= The Hat (book) =

1970 children's book by Tomi Ungerer

Cover of the first edition of the book.

The Hat is a children's book written and illustrated by French artist and author Tomi Ungerer. Published in 1970 by Parents' Magazine Press, the book tells the story of a poor veteran, Benito Badoglio, who becomes rich after he unwittingly gains possession of a magic flying top hat. The book is richly illustrated and the text contains numerous vivid and mellifluous descriptions and dialog. For example, upon meeting the top hat, the protagonist cries, "Thunder of Sebastopole!"; in another scene, he shouts, "A thousand Potemkins!" Other characters in the book are "cutthroats", "brigands", a "fainting contessa", and a "dashing cadet". The author's interest in such colorful prose was explained by Selma G. Lanes in the Atlantic Monthly: "Ungerer feels strongly that children enjoy unfamiliar words and euphonious, mystifying phrases." The setting for The Hat is nineteenth century Italy, and was described by Sydney D. Long in the Horn Book Magazine as "a never-never land ..., the comic-opera pictures of The Hat are full of mandolin-playing musicians, splashing fountains, and apple-cheeked peasant lasses."

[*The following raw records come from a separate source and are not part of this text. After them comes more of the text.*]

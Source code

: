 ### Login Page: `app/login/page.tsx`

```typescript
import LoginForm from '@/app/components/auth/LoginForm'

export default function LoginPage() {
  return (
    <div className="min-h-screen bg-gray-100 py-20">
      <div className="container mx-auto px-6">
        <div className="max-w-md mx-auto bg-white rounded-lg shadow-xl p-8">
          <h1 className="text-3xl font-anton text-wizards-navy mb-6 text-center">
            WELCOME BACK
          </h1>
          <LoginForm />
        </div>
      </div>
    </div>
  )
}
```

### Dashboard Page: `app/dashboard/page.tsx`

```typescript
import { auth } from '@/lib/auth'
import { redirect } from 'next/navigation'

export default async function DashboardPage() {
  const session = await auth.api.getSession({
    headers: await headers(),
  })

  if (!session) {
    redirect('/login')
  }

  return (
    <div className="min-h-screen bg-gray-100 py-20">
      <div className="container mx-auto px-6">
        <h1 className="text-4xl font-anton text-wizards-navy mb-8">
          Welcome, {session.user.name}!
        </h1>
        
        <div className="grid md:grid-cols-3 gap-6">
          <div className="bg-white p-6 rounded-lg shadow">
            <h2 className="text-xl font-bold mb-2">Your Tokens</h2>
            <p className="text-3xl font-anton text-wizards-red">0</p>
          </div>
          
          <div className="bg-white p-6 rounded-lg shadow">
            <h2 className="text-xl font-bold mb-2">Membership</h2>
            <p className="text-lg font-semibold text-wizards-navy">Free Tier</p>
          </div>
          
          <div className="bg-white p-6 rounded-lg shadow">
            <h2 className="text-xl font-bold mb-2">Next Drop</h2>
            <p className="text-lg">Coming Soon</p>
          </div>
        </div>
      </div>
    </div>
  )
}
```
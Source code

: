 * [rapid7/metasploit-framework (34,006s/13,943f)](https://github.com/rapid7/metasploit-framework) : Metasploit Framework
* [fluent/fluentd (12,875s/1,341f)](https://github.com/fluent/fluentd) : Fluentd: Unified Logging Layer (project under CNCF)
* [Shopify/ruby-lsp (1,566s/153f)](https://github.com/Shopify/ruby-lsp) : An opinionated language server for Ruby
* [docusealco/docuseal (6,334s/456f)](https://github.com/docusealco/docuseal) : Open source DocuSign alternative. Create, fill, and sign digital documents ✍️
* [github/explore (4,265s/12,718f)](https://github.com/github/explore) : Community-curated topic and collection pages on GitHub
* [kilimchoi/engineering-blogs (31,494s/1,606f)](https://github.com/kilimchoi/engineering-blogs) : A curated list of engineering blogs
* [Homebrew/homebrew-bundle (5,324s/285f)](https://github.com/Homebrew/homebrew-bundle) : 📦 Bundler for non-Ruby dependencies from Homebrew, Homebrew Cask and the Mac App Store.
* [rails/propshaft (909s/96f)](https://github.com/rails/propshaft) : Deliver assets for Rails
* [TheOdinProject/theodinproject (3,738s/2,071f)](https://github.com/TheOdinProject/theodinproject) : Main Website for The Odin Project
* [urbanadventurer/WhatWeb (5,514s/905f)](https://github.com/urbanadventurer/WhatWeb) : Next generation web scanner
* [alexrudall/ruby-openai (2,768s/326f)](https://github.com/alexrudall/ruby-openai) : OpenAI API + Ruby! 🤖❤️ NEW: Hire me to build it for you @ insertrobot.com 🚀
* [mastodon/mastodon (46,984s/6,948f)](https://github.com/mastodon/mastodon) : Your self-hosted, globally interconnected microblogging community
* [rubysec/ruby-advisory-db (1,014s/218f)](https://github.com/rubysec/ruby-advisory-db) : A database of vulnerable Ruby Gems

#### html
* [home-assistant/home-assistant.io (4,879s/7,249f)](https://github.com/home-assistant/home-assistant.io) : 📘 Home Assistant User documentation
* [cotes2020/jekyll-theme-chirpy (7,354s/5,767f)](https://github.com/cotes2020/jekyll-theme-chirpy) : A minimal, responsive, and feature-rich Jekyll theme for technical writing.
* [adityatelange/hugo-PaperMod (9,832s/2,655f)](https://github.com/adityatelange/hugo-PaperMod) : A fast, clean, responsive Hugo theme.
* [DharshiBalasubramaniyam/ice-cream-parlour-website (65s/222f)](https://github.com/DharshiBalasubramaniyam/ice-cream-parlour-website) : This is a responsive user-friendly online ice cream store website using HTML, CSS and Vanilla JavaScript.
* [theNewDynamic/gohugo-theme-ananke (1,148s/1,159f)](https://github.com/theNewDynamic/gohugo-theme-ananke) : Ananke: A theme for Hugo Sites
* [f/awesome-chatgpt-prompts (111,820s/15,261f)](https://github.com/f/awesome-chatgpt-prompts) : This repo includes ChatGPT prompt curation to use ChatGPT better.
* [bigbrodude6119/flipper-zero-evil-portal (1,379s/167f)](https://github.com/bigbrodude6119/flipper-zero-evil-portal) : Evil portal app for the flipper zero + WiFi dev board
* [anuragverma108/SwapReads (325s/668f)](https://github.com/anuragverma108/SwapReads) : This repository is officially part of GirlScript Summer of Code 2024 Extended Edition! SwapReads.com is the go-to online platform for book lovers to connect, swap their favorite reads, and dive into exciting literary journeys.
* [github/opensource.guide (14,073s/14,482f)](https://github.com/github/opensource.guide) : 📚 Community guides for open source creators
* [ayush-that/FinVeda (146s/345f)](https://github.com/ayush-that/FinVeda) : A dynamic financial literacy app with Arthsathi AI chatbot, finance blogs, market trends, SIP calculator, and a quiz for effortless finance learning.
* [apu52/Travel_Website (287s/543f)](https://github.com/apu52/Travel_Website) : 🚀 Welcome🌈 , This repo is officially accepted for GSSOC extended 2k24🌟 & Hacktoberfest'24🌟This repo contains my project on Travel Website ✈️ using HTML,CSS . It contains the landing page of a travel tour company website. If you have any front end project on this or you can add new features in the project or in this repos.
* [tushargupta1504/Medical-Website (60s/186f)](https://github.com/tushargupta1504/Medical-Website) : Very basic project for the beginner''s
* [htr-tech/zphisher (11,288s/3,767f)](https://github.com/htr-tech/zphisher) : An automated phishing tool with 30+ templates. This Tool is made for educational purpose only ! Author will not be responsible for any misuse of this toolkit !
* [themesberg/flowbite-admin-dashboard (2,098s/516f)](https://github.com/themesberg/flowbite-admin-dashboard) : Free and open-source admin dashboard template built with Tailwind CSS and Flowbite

The book ends much as it begins, with the migration of the top hat from one prosperous owner to one of more dire circumstances. This cyclic plot device suggests the magic top hat has led previous owners to similar changes of fate, and may continue to do so into the future. The book was published by French publisher L'école des loisirs in 1971 under a title of slightly different meaning: Le Chapeau Volant (The Flying Hat). The book was made into a film by Weston Woods in 1982. It was adapted, designed, and directed by Gene Deitch, with narration by Peter Hawkins.

== Synopsis ==
The story begins with a magic satin shiny, black top hat belted with a magenta silk ribbon and sash, flying through the air. It has recently blown from the head of a wealthy man seated in a speeding open carriage. His wife beside him advises him not to mind that the top hat has blown away; though, it is clear from the man's expression that losing his hat greatly concerns him. Before long, the top hat alights upon the head of Benito Badoglio, a poor and disabled veteran. Soon thereafter, Badoglio is witness to a series of potentially disastrous events. He quickly realizes that the top hat can perform heroic deeds on command: it catches a flowerpot falling toward the head of a pedestrian; it returns the only purple puffbird in captivity who has escaped, to the National Zoo; it helps an army unit destroy a hideout of a group of bandits; and it rescues a baby, captive within a burning carriage, as it careens down a long flight of stairs. For some of these acts Benito is rewarded with money, and he soon becomes a rich man. After rescuing her from a runaway carriage with his magic top hat, Badoglio wins the heart of a noblewoman and the couple soon marry. But on the night of their wedding, as the bride and groom speed toward their honeymoon in Sardinia in a convertible, the top hat flies away from Badoglio's head. "Never mind the hat", says his bride, and the top hat continues to fly away into the night.

== Characters ==
The characters in the book are:
- Benito Badoglio: The protagonist of the story who has possession of the top hat.
- A wealthy tourist: The first person Badoglio helps with his magic top hat. He fills Badoglio's top hat with "banknotes and other valuables".
- The Director of the National Zoo: He rewards Badoglio with "one thousand millicentos" for capturing Esmeralda the purple puffbird.
- Capitano Mallamorte: Leader of a military unit who was waiting to destroy the hideout of a "band of cutthroats".
- A dashing cadet: He entertains a young mother and sets the baby carriage on fire after shaking some ashes from his cigar
- Contessa Aspi d'Istra: The Archduke's sister-in-law who is saved by Badoglio's magical top hat and later marries Badoglio.
- The Archduke: He appoints Benito to the role of "Minister of National Emergencies".